Diario de a bordo XLII

25 09 2008

“No tienes ni idea de lo complicado que ha sido dar contigo.” No era un cumplido. “Te has movido mucho en muy poco tiempo, pero ya sabes que a la Autoridad no le faltan recursos… je.”

“Janos.” Dije con todo el desprecio que pude dar a mi voz.

“Hacía mucho que no te veía. Parece que no te han ido las cosas también como esperabas, por lo que veo.” El coronel echó un vistazo a su alrededor. “Bueno, dejemos las formalidades a un lado. Ya sabes para qué he venido. Los de arriba quieren que vuelvas.”

“No pienso volver. Creo que lo dejé bien claro cuando me marché del laboratorio.” Apunté la alabarda hacia él con firmeza aunque ponerme a la defensiva no me serviría de nada contra él.

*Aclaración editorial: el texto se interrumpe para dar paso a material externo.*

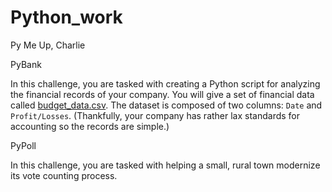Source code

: # Python_work

Py Me Up, Charlie

PyBank

In this challenge, you are tasked with creating a Python script for analyzing the financial records of your company. You will give a set of financial data called [budget_data.csv](PyBank/Resources/budget_data.csv). The dataset is composed of two columns: `Date` and `Profit/Losses`. (Thankfully, your company has rather lax standards for accounting so the records are simple.)

PyPoll

In this challenge, you are tasked with helping a small, rural town modernize its vote counting process.

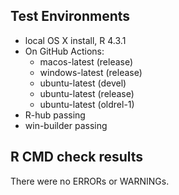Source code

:## Test Environments

* local OS X install, R 4.3.1
* On GitHub Actions:
  * macos-latest (release)
  * windows-latest (release)
  * ubuntu-latest (devel)
  * ubuntu-latest (release)
  * ubuntu-latest (oldrel-1)
* R-hub passing
* win-builder passing

## R CMD check results
There were no ERRORs or WARNINGs.
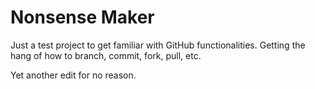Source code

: # Nonsense Maker
Just a test project to get familiar with GitHub functionalities. Getting the hang of how to branch, commit, fork, pull, etc.

Yet another edit for no reason.
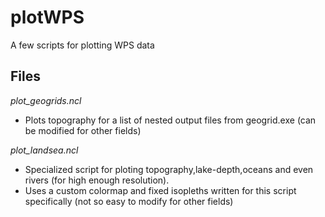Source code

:plotWPS
=======

A few scripts for plotting WPS data

Files
-----

*plot_geogrids.ncl*
+ Plots topography for a list of nested output files from geogrid.exe (can be modified for other fields)

*plot_landsea.ncl*
+ Specialized script for ploting topography,lake-depth,oceans and even rivers (for high enough resolution).
+ Uses a custom colormap and fixed isopleths written for this script specifically (not so easy to modify for other fields)
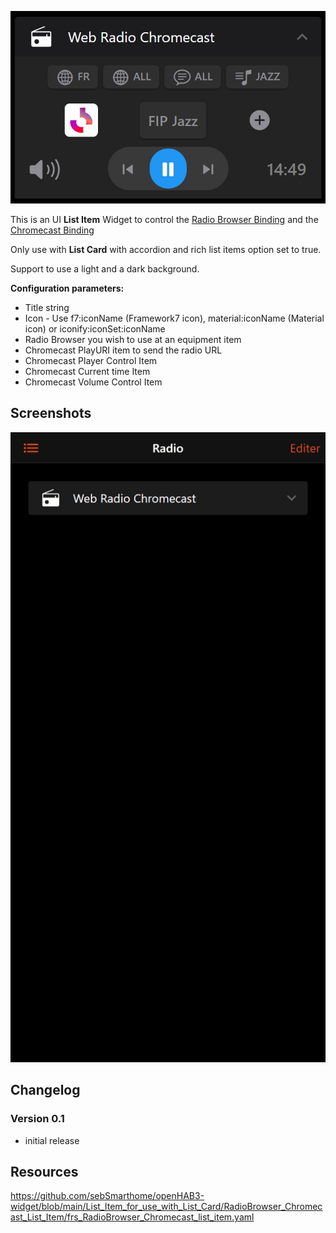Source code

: ![Screen1](https://github.com/sebSmarthome/openHAB3-widget/raw/main/List_Item_for_use_with_List_Card/RadioBrowser_Chromecast_List_Item/screenshots/RadioBrower.jpg)

This is an UI **List Item** Widget to control the [Radio Browser Binding](https://community.openhab.org/t/radio-browser-binding/153785) and the [Chromecast Binding](https://www.openhab.org/addons/bindings/chromecast/)


Only use with **List Card** with accordion and rich list items option set to true.

Support to use a light and a dark background.

**Configuration parameters:**

* Title string
* Icon - Use f7:iconName (Framework7 icon), material:iconName (Material icon) or iconify:iconSet:iconName
* Radio Browser you wish to use at an equipment item
* Chromecast PlayURI item to send the radio URL
* Chromecast Player Control Item
* Chromecast Current time Item
* Chromecast Volume Control Item

## Screenshots

![Screen2](https://github.com/sebSmarthome/openHAB3-widget/raw/main/List_Item_for_use_with_List_Card/RadioBrowser_Chromecast_List_Item/screenshots/RadioBrower.gif)

## Changelog

### Version 0.1

* initial release

## Resources

<https://github.com/sebSmarthome/openHAB3-widget/blob/main/List_Item_for_use_with_List_Card/RadioBrowser_Chromecast_List_Item/frs_RadioBrowser_Chromecast_list_item.yaml>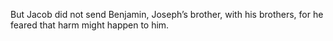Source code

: But Jacob did not send Benjamin, Joseph’s brother, with his brothers, for he feared that harm might happen to him.
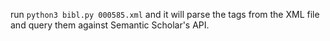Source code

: run `python3 bibl.py 000585.xml` and it will parse the <bibl> tags from the XML file and query them against Semantic Scholar's API.
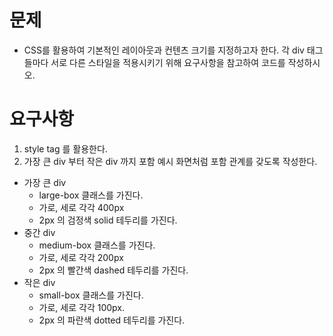 # 문제
- CSS를 활용하여 기본적인 레이아웃과 컨텐츠 크기를 지정하고자 한다. 각 div 태그들마다 서로 다른 스타일을 적용시키기 위해 요구사항을 참고하여 코드를 작성하시오.
# 요구사항
1. style tag 를 활용한다.
2. 가장 큰 div 부터 작은 div 까지 포함 예시 화면처럼 포함 관계를 갖도록 작성한다.

- 가장 큰 div
  - large-box 클래스를 가진다.
  - 가로, 세로 각각 400px
  - 2px 의 검정색 solid 테두리를 가진다.
- 중간 div
  - medium-box 클래스를 가진다.
  - 가로, 세로 각각 200px
  - 2px 의 빨간색 dashed 테두리를 가진다.
- 작은 div
  - small-box 클래스를 가진다.
  - 가로, 세로 각각 100px.
  - 2px 의 파란색 dotted 테두리를 가진다.
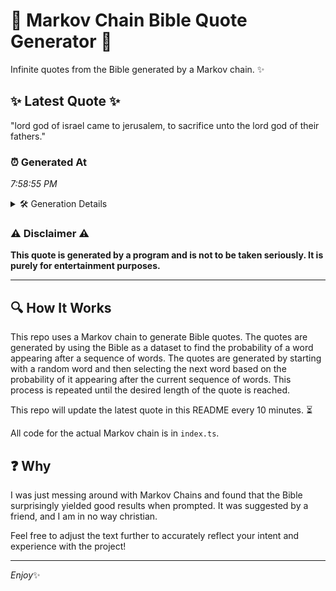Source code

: # 📖 Markov Chain Bible Quote Generator 📖

Infinite quotes from the Bible generated by a Markov chain. ✨

## ✨ Latest Quote ✨
"lord god of israel came to jerusalem, to sacrifice unto the lord god of their fathers."

### ⏰ Generated At
*7:58:55 PM*

<details>
    <summary>🛠️ Generation Details</summary>
    <p>
        <strong>🌱 Seed:</strong> lord<br>
        <strong>🔄 Iterations:</strong> 15<br>
        <strong>📜 Context History:</strong><br>[ lord ]: god<br>[ lord, god ]: of<br>[ lord, god, of ]: israel<br>[ lord, god, of, israel ]: came<br>[ lord, god, of, israel, came ]: to<br>[ lord, god, of, israel, came, to ]: jerusalem,<br>[ god, of, israel, came, to, jerusalem, ]: to<br>[ of, israel, came, to, jerusalem,, to ]: sacrifice<br>[ israel, came, to, jerusalem,, to, sacrifice ]: unto<br>[ came, to, jerusalem,, to, sacrifice, unto ]: the<br>[ to, jerusalem,, to, sacrifice, unto, the ]: lord<br>[ jerusalem,, to, sacrifice, unto, the, lord ]: god<br>[ to, sacrifice, unto, the, lord, god ]: of<br>[ sacrifice, unto, the, lord, god, of ]: their<br>[ unto, the, lord, god, of, their ]: fathers.<br>
    </p>
</details>

### ⚠️ Disclaimer ⚠️
**This quote is generated by a program and is not to be taken seriously. It is purely for entertainment purposes.**

---

## 🔍 How It Works

This repo uses a Markov chain to generate Bible quotes. The quotes are generated by using the Bible as a dataset to find the probability of a word appearing after a sequence of words. The quotes are generated by starting with a random word and then selecting the next word based on the probability of it appearing after the current sequence of words. This process is repeated until the desired length of the quote is reached.

This repo will update the latest quote in this README every 10 minutes. ⏳

All code for the actual Markov chain is in `index.ts`.

## ❓ Why

I was just messing around with Markov Chains and found that the Bible surprisingly yielded good results when prompted. 
It was suggested by a friend, and I am in no way christian.

Feel free to adjust the text further to accurately reflect your intent and experience with the project!

---

*Enjoy*✨
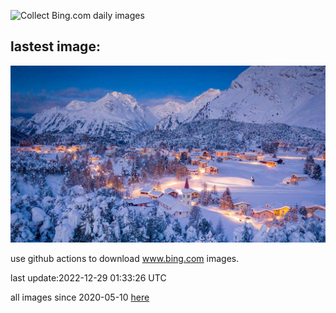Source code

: ![Collect Bing.com daily images](https://github.com/counter2015/bing-daily-images/workflows/Collect%20Bing.com%20daily%20images/badge.svg)
## lastest image:
![](images/ChiesaBianca.jpg)

use github actions to download www.bing.com images.

last update:2022-12-29 01:33:26 UTC

all images since 2020-05-10 [here](https://github.com/counter2015/bing-daily-images/tree/master/images) 
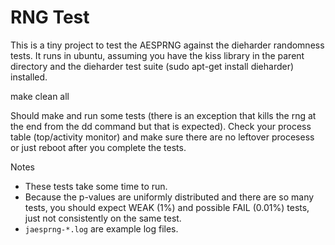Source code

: # RNG Test

This is a tiny project to test the AESPRNG against the dieharder randomness
tests.  It runs in ubuntu, assuming you have the kiss library in the parent
directory and the dieharder test suite (sudo apt-get install dieharder)
installed.

make clean all

Should make and run some tests (there is an exception that kills the rng
at the end from the dd command but that is expected).  Check your process
table (top/activity monitor) and make sure there are no leftover procesess
or just reboot after you complete the tests.

Notes

* These tests take some time to run.
* Because the p-values are uniformly distributed and there are so many tests, you should expect WEAK (1%) and possible FAIL (0.01%) tests, just not consistently on the same test.
* `jaesprng-*.log` are example log files.








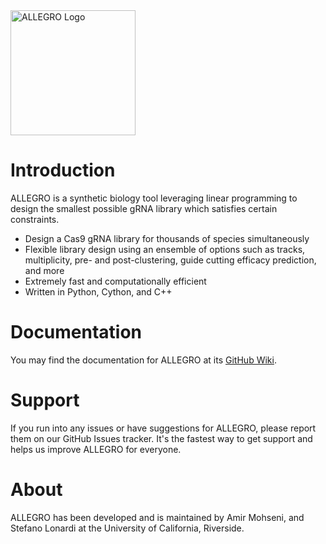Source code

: <img width="200" alt="ALLEGRO Logo" src="https://github.com/AmirUCR/allegro/assets/46543443/318e022e-c613-4bf4-8204-4a7fdf4a4a4f">

# Introduction
ALLEGRO is a synthetic biology tool leveraging linear programming to design the smallest possible gRNA library which satisfies certain constraints.

- Design a Cas9 gRNA library for thousands of species simultaneously
- Flexible library design using an ensemble of options such as tracks, multiplicity, pre- and post-clustering, guide cutting efficacy prediction, and more
- Extremely fast and computationally efficient
- Written in Python, Cython, and C++

# Documentation
You may find the documentation for ALLEGRO at its [GitHub Wiki](https://github.com/AmirUCR/allegro/wiki).

# Support
If you run into any issues or have suggestions for ALLEGRO, please report them on our GitHub Issues tracker. It's the fastest way to get support and helps us improve ALLEGRO for everyone.

# About
ALLEGRO has been developed and is maintained by Amir Mohseni, and Stefano Lonardi at the University of California, Riverside.
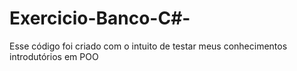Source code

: # Exercicio-Banco-C#-


Esse código foi criado com o intuito de testar meus conhecimentos introdutórios em POO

“Bueno eso no es problema. Tengo otras formas de convencerte.” Y comenzó a rasparse la piel con sus guantes de lija. “Puedes volver por las buenas o por las malas. Me da igual.” Su piel comenzó a caer sobre la cubierta. “Eso no va a cambiar el hecho de que vas a volver.” Miré sus brazos. Ya no había carne ahí.

Estaban negros y rugosos como tizones. Un brillo rojizo se filtraba entre las grietas de su superficie indicando que sus brazos ya tenían la temperatura de unas ascuas. Los soldados se alejaban cada vez más. No por miedo. Eso era evidente. Conocían al coronel y sabían que no les heriría. Estaban dejándole espacio para maniobrar.

Ya no podía ver a Vircof. Ojalá se le estuvieran poniendo a él mejor las cosas. Y ojalá que le médico le ayudara. Mi situación era tan delicada que el apenas me llegaba el ruido de mi alrededor. En ése momento me daba la sensación de que el coronel y yo éramos los únicos a bordo. Era consciente de que había más personas en el barco, por supuesto, pero tenían el mismo interés que cualquier otra pieza de la cubierta.

“Y otra cosa, también me han encargado que devuelva a la Bóveda lo que te llevaste.” Añadió el coronel Janos mientras terminaba de lijarse lo poco que le quedaba de piel en las piernas.

“No tienes ni idea de qué es eso. Nadie lo sabe. Es muy peligroso.” Dije.

“¡Ah! ¿Y tu si lo sabes?” Contestó socarrón el coronel. “¿Como has trabajado con él desde el principio crees que estás capacitado para hacer lo que quieras con él?” Asentí. “¿Crees que puedes coger tus cosas y largarte sin más?”

“Si.” Dije de nuevo.

            Con cada respuesta que le daba, el resplandor rojo se encendía entre los huecos de tizón negro. Esto podría haber supuesto una ventaja contra cualquier otro adversario, pero Janos me conocía lo bastante como para dejar que eso lo alterara. No iba a perder el control.

“¿Y quién te crees que eres para investigar sin permiso de la Autoridad?” Preguntó gritando para intimidarme.

“Soy un miembro activo en la investigación sobre los Agujeros de Spunkmeller.”

“Te equivocas. ¡No eres nadie!” Y se lanzó contra mi.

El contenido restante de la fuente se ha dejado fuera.